The same can be said of landowners and stewards of natural areas in Illinois who bought the idea that exotic plants such as autumn olive, bush honeysuckle and multiflora rose could be safely introduced to improve the landscape of the Midwest. If we knew then what we know now, we wouldn’t have put entire ecosystems at risk by planting these exotic invaders. And we wouldn’t be spending millions of dollars at the state level each year—and billions nationally—to combat the problems associated with invasive plants.

Or would we?

In hindsight, we can see that our willingness to adopt exotic plants in attempts to solve ecological problems in the past was based on slipshod decision making. Policy makers and the public alike accepted claims about the supposed benefits of establishing nonnative plants without solid support. And we asked far too few questions about the potential costs—both economic and ecological—of such introductions.

Knowing what we know now about the catastrophic consequences of introducing the wrong plants, you would think we’d have adopted a rigorous process governing all large-scale plant introductions.

But that doesn’t seem to be the case when it comes to some of the plants now being investigated as potential biofuels, especially the perennial grasses, such as miscanthus.
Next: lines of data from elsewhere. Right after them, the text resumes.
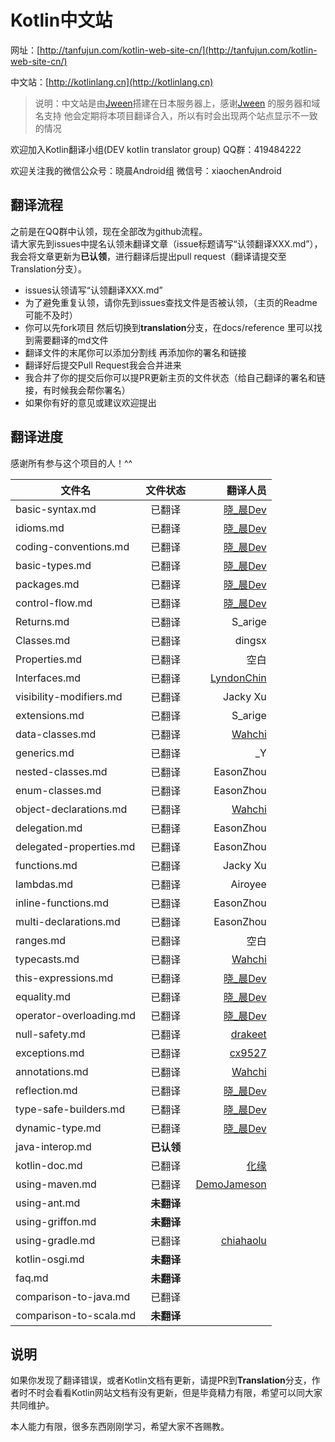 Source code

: # Kotlin中文站

网址：[http://tanfujun.com/kotlin-web-site-cn/](http://tanfujun.com/kotlin-web-site-cn/)  

中文站：[http://kotlinlang.cn](http://kotlinlang.cn)  

>说明：中文站是由[Jween](https://github.com/Jween)搭建在日本服务器上，感谢[Jween](https://github.com/Jween) 的服务器和域名支持
>他会定期将本项目翻译合入，所以有时会出现两个站点显示不一致的情况

欢迎加入Kotlin翻译小组(DEV kotlin translator group)   QQ群：419484222  

欢迎关注我的微信公众号：晓晨Android组 微信号：xiaochenAndroid

## 翻译流程

之前是在QQ群中认领，现在全部改为github流程。  
请大家先到issues中提名认领未翻译文章（issue标题请写“认领翻译XXX.md”），我会将文章更新为**已认领**，进行翻译后提出pull request（翻译请提交至Translation分支）。

* issues认领请写“认领翻译XXX.md”
* 为了避免重复认领，请你先到issues查找文件是否被认领，（主页的Readme可能不及时）
* 你可以先fork项目 然后切换到**translation**分支，在docs/reference 里可以找到需要翻译的md文件
* 翻译文件的末尾你可以添加分割线 再添加你的署名和链接
* 翻译好后提交Pull Request我会合并进来
* 我合并了你的提交后你可以提PR更新主页的文件状态（给自己翻译的署名和链接，有时候我会帮你署名）
* 如果你有好的意见或建议欢迎提出

## 翻译进度

感谢所有参与这个项目的人！^^

| 文件名        | 文件状态           | 翻译人员  |  
| ------------- |:-------------:| -----:|  
|basic-syntax.md|已翻译|[晓_晨Dev](http://tanfujun.cc)|  
|idioms.md|已翻译|[晓_晨Dev](http://tanfujun.cc)|  
|coding-conventions.md|已翻译|[晓_晨Dev](http://tanfujun.cc)|  
|basic-types.md|已翻译|[晓_晨Dev](http://tanfujun.cc)|  
|packages.md|已翻译|[晓_晨Dev](http://tanfujun.cc)|  
|control-flow.md|已翻译|[晓_晨Dev](http://tanfujun.cc)|  
|Returns.md|已翻译|S_arige|  
|Classes.md|已翻译|dingsx|  
|Properties.md|已翻译|空白|  
|Interfaces.md |已翻译|[LyndonChin](https://github.com/LyndonChin)|  
|visibility-modifiers.md|已翻译|Jacky Xu|  
|extensions.md|已翻译|S_arige|  
|data-classes.md|已翻译|[Wahchi](https://github.com/wahchi)|  
|generics.md|已翻译|_Y|  
|nested-classes.md|已翻译|EasonZhou|  
|enum-classes.md|已翻译|EasonZhou|  
|object-declarations.md|已翻译|[Wahchi](https://github.com/wahchi)|  
|delegation.md|已翻译|EasonZhou|  
|delegated-properties.md|已翻译|EasonZhou|  
|functions.md|已翻译|Jacky Xu|  
|lambdas.md|已翻译|Airoyee|  
|inline-functions.md|已翻译|EasonZhou|  
|multi-declarations.md|已翻译|EasonZhou|  
|ranges.md|已翻译|空白|  
|typecasts.md|已翻译|[Wahchi](https://github.com/wahchi)|  
|this-expressions.md|已翻译|[晓_晨Dev](http://tanfujun.cc)|  
|equality.md|已翻译|[晓_晨Dev](http://tanfujun.cc)|  
|operator-overloading.md|已翻译|[晓_晨Dev](http://tanfujun.cc)|  
|null-safety.md|已翻译|[drakeet](https://github.com/drakeet)|  
|exceptions.md|已翻译|[cx9527](https://github.com/cx9527)|  
|annotations.md|已翻译|[Wahchi](https://github.com/wahchi)|  
|reflection.md|已翻译|[晓_晨Dev](http://tanfujun.cc)|  
|type-safe-builders.md|已翻译|[晓_晨Dev](http://tanfujun.cc)|  
|dynamic-type.md|已翻译|[晓_晨Dev](http://tanfujun.cc)|  
|java-interop.md|**已认领**||  
|kotlin-doc.md|已翻译|[化缘](http://frblog.sinaapp.com)|  
|using-maven.md|已翻译|[DemoJameson](http://www.demojameson.com)|  
|using-ant.md|**未翻译**||  
|using-griffon.md|**未翻译**||  
|using-gradle.md|已翻译|[chiahaolu](https://github.com/chiahaolu)|  
|kotlin-osgi.md|**未翻译**||  
|faq.md|**未翻译**||  
|comparison-to-java.md|已翻译||  
|comparison-to-scala.md|**未翻译**||  


## 说明

如果你发现了翻译错误，或者Kotlin文档有更新，请提PR到**Translation**分支，作者时不时会看看Kotlin网站文档有没有更新，但是毕竟精力有限，希望可以同大家共同维护。

本人能力有限，很多东西刚刚学习，希望大家不吝赐教。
And in the current social and political climate, there’s so much pressure to develop biofuels that some scientists who study the ecology and management of invasive plant species are concerned we may be headed down the kudzu path all over again.

In a paper published last September [If you're logged into a computer on the UIUC campus or elsewhere with a subscription to Science online you can click here to open the paper in a new window], S. Raghu of the Illinois Natural History Survey and six colleagues from around the country call attention to how little serious analysis is being devoted to the potential consequences of cultivating nonnative grasses for biofuel. Indeed, they point out that six of the eight ecological traits identified as ideal for biomass energy crops are also traits that contribute to the potential for an introduced plant to become invasive. They further explain that it is nearly impossible to eradicate or even control invading grasses once they are established.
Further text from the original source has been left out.